**The input**.
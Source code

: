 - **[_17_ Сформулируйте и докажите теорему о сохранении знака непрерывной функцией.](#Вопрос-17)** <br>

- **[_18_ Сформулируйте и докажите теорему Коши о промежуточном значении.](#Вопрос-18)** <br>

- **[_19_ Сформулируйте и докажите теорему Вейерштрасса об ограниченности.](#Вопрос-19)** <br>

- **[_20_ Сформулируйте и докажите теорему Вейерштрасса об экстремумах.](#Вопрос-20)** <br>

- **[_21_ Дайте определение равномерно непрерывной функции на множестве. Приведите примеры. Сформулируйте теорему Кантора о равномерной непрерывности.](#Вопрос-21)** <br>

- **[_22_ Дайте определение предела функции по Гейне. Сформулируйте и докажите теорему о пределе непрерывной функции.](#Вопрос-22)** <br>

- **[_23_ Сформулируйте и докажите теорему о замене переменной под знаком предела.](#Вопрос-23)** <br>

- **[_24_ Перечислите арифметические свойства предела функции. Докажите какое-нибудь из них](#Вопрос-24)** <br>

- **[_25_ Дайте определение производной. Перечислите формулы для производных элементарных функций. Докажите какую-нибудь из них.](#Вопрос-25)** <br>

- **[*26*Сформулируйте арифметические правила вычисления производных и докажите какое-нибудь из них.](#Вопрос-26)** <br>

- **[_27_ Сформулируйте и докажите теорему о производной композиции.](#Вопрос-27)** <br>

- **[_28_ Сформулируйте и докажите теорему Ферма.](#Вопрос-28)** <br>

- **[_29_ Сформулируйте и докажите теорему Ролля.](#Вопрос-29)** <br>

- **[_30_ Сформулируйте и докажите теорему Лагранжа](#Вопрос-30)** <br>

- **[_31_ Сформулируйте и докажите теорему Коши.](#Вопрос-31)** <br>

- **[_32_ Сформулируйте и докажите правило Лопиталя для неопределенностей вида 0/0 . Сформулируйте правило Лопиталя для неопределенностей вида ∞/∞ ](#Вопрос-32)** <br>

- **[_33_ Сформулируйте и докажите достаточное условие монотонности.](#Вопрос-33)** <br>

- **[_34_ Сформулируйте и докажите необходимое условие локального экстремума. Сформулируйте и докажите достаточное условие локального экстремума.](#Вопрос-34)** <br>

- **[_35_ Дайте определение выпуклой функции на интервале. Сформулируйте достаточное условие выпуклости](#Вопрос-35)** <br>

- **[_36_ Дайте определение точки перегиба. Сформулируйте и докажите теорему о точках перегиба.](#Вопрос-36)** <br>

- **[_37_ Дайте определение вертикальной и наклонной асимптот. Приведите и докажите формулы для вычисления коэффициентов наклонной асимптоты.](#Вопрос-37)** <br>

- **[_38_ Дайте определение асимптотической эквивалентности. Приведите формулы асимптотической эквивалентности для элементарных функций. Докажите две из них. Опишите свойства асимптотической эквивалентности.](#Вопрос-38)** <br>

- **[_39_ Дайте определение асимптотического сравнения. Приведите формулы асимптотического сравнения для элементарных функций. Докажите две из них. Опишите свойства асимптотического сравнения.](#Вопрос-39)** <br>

**What you are asked to do**.
Please reproduce the entire listing. Keep it identical.

**Exercise output**.
Source code

: - **[_17_ Сформулируйте и докажите теорему о сохранении знака непрерывной функцией.](#Вопрос-17)** <br>

- **[_18_ Сформулируйте и докажите теорему Коши о промежуточном значении.](#Вопрос-18)** <br>

- **[_19_ Сформулируйте и докажите теорему Вейерштрасса об ограниченности.](#Вопрос-19)** <br>

- **[_20_ Сформулируйте и докажите теорему Вейерштрасса об экстремумах.](#Вопрос-20)** <br>

- **[_21_ Дайте определение равномерно непрерывной функции на множестве. Приведите примеры. Сформулируйте теорему Кантора о равномерной непрерывности.](#Вопрос-21)** <br>

- **[_22_ Дайте определение предела функции по Гейне. Сформулируйте и докажите теорему о пределе непрерывной функции.](#Вопрос-22)** <br>

- **[_23_ Сформулируйте и докажите теорему о замене переменной под знаком предела.](#Вопрос-23)** <br>

- **[_24_ Перечислите арифметические свойства предела функции. Докажите какое-нибудь из них](#Вопрос-24)** <br>

- **[_25_ Дайте определение производной. Перечислите формулы для производных элементарных функций. Докажите какую-нибудь из них.](#Вопрос-25)** <br>

- **[*26*Сформулируйте арифметические правила вычисления производных и докажите какое-нибудь из них.](#Вопрос-26)** <br>

- **[_27_ Сформулируйте и докажите теорему о производной композиции.](#Вопрос-27)** <br>

- **[_28_ Сформулируйте и докажите теорему Ферма.](#Вопрос-28)** <br>

- **[_29_ Сформулируйте и докажите теорему Ролля.](#Вопрос-29)** <br>

- **[_30_ Сформулируйте и докажите теорему Лагранжа](#Вопрос-30)** <br>

- **[_31_ Сформулируйте и докажите теорему Коши.](#Вопрос-31)** <br>

- **[_32_ Сформулируйте и докажите правило Лопиталя для неопределенностей вида 0/0 . Сформулируйте правило Лопиталя для неопределенностей вида ∞/∞ ](#Вопрос-32)** <br>

- **[_33_ Сформулируйте и докажите достаточное условие монотонности.](#Вопрос-33)** <br>

- **[_34_ Сформулируйте и докажите необходимое условие локального экстремума. Сформулируйте и докажите достаточное условие локального экстремума.](#Вопрос-34)** <br>

- **[_35_ Дайте определение выпуклой функции на интервале. Сформулируйте достаточное условие выпуклости](#Вопрос-35)** <br>

- **[_36_ Дайте определение точки перегиба. Сформулируйте и докажите теорему о точках перегиба.](#Вопрос-36)** <br>

- **[_37_ Дайте определение вертикальной и наклонной асимптот. Приведите и докажите формулы для вычисления коэффициентов наклонной асимптоты.](#Вопрос-37)** <br>

- **[_38_ Дайте определение асимптотической эквивалентности. Приведите формулы асимптотической эквивалентности для элементарных функций. Докажите две из них. Опишите свойства асимптотической эквивалентности.](#Вопрос-38)** <br>

- **[_39_ Дайте определение асимптотического сравнения. Приведите формулы асимптотического сравнения для элементарных функций. Докажите две из них. Опишите свойства асимптотического сравнения.](#Вопрос-39)** <br>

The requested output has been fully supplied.